(What you will do) Using the listing below, copy exactly the lines from the one containing "2931 Comments - Top position achieved: 1" to the one containing "## 16. [This", both lines included, and no others.

(Records)
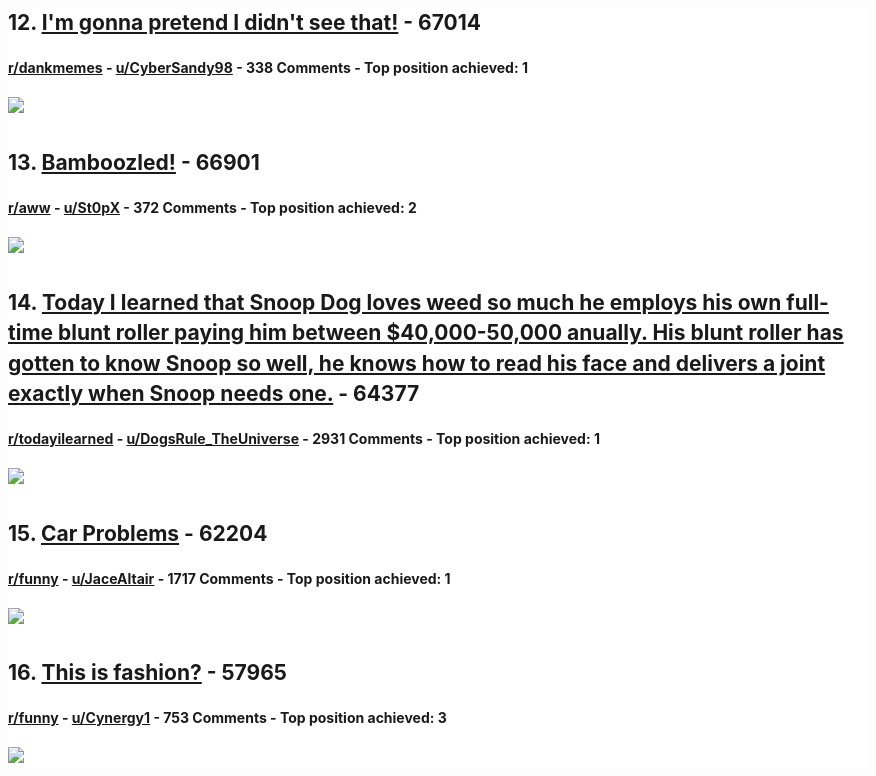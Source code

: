## 12. [I'm gonna pretend I didn't see that!](http://reddit.com/r/dankmemes/comments/en4nm4/im_gonna_pretend_i_didnt_see_that/) - 67014
#### [r/dankmemes](http://reddit.com/r/dankmemes) - [u/CyberSandy98](http://reddit.com/u/CyberSandy98) - 338 Comments - Top position achieved: 1

<a href="https://i.redd.it/qhtkwrn2u3a41.jpg"><img src="https://b.thumbs.redditmedia.com/exSzmhvl2JHK-JWGo1MOoIe92E6akgekIi3bYlpTkDA.jpg"></img></a>

## 13. [Bamboozled!](http://reddit.com/r/aww/comments/encb1n/bamboozled/) - 66901
#### [r/aww](http://reddit.com/r/aww) - [u/St0pX](http://reddit.com/u/St0pX) - 372 Comments - Top position achieved: 2

<a href="https://i.imgur.com/ALdQgSw.gifv"><img src="https://b.thumbs.redditmedia.com/G_NgcIiHnrDkjedyUkZg310LYhi9qa_9HQFKzXqDQxI.jpg"></img></a>

## 14. [Today I learned that Snoop Dog loves weed so much he employs his own full-time blunt roller paying him between $40,000-50,000 anually. His blunt roller has gotten to know Snoop so well, he knows how to read his face and delivers a joint exactly when Snoop needs one.](http://reddit.com/r/todayilearned/comments/encb8o/today_i_learned_that_snoop_dog_loves_weed_so_much/) - 64377
#### [r/todayilearned](http://reddit.com/r/todayilearned) - [u/DogsRule_TheUniverse](http://reddit.com/u/DogsRule_TheUniverse) - 2931 Comments - Top position achieved: 1

<a href="https://www.hypefresh.co/snoop-dogg-employs-a-professional-blunt-roller/"><img src="https://b.thumbs.redditmedia.com/SAbPNjWCnBTAixmrbxkqS_JHg7ubB9MlRPIz9qXo4ks.jpg"></img></a>

## 15. [Car Problems](http://reddit.com/r/funny/comments/en5p74/car_problems/) - 62204
#### [r/funny](http://reddit.com/r/funny) - [u/JaceAltair](http://reddit.com/u/JaceAltair) - 1717 Comments - Top position achieved: 1

<a href="https://v.redd.it/dy70eqkhi4a41"><img src="https://b.thumbs.redditmedia.com/AePztOI1qF33DXfapnN0B0V9p0Pg-P1YohJ2_OgTdMk.jpg"></img></a>

## 16. [This is fashion?](http://reddit.com/r/funny/comments/en7lpo/this_is_fashion/) - 57965
#### [r/funny](http://reddit.com/r/funny) - [u/Cynergy1](http://reddit.com/u/Cynergy1) - 753 Comments - Top position achieved: 3

<a href="https://i.redd.it/u2kv1gucm5a41.jpg"><img src="https://b.thumbs.redditmedia.com/DXWG994XEoUhAJAQpTYqhg7Jui49QF8Wbfb7umU9IxM.jpg"></img></a>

(Task answer)
#### [r/todayilearned](http://reddit.com/r/todayilearned) - [u/DogsRule_TheUniverse](http://reddit.com/u/DogsRule_TheUniverse) - 2931 Comments - Top position achieved: 1

<a href="https://www.hypefresh.co/snoop-dogg-employs-a-professional-blunt-roller/"><img src="https://b.thumbs.redditmedia.com/SAbPNjWCnBTAixmrbxkqS_JHg7ubB9MlRPIz9qXo4ks.jpg"></img></a>

## 15. [Car Problems](http://reddit.com/r/funny/comments/en5p74/car_problems/) - 62204
#### [r/funny](http://reddit.com/r/funny) - [u/JaceAltair](http://reddit.com/u/JaceAltair) - 1717 Comments - Top position achieved: 1

<a href="https://v.redd.it/dy70eqkhi4a41"><img src="https://b.thumbs.redditmedia.com/AePztOI1qF33DXfapnN0B0V9p0Pg-P1YohJ2_OgTdMk.jpg"></img></a>

## 16. [This is fashion?](http://reddit.com/r/funny/comments/en7lpo/this_is_fashion/) - 57965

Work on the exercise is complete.